On the occasion of the centenary of Pier Paolo Pasolini’s birth, which occurred on March 5, 1922, in Bologna, the Magnani-Rocca Foundation, in the Villa of Mamiano di Traversetolo (Parma), presents from Sept. 11 to Dec. 12, 2021, a focus exhibition that aims to highlight the poet and director’s open dialogue with literature, cinema, and the figurative arts. The search for this dialogue was also at the center of the cultural interest of Luigi Magnani, founder of Magnani-Rocca, who lived in Rome at the same time as Pasolini and owned his publications. Special attention will be given to artistic and aesthetic references in Pasolini’s films.

Pier Paolo Pasolini.
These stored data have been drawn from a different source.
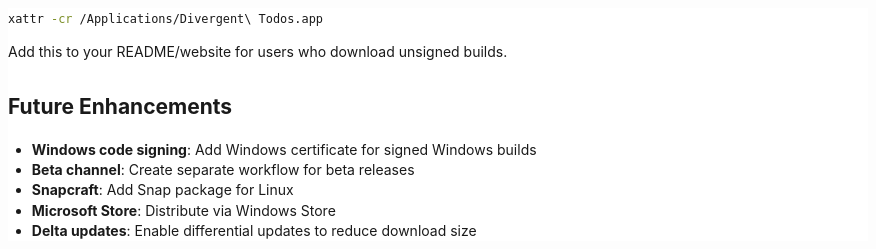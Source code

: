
 ```bash
xattr -cr /Applications/Divergent\ Todos.app
```

Add this to your README/website for users who download unsigned builds.

## Future Enhancements

- **Windows code signing**: Add Windows certificate for signed Windows builds
- **Beta channel**: Create separate workflow for beta releases
- **Snapcraft**: Add Snap package for Linux
- **Microsoft Store**: Distribute via Windows Store
- **Delta updates**: Enable differential updates to reduce download size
Photograms of Painting, this is the title of the exhibition curated by Stefano Roffi and Mauro Carrera, is inspired by the fact that Pasolini, also a painter all his life, always pointed to pictorial models as references for his own cinematic language, more by style than iconography, often constructing the shots as painted scenes.

On display are sumptuous costumes made for the films, lent by the CSAC in Parma, and worn by famous actresses such as Silvana Mangano, original movie posters, rare period photographs and a photo gallery of the works of art Pasolini had as references, juxtaposed with scenes from the films.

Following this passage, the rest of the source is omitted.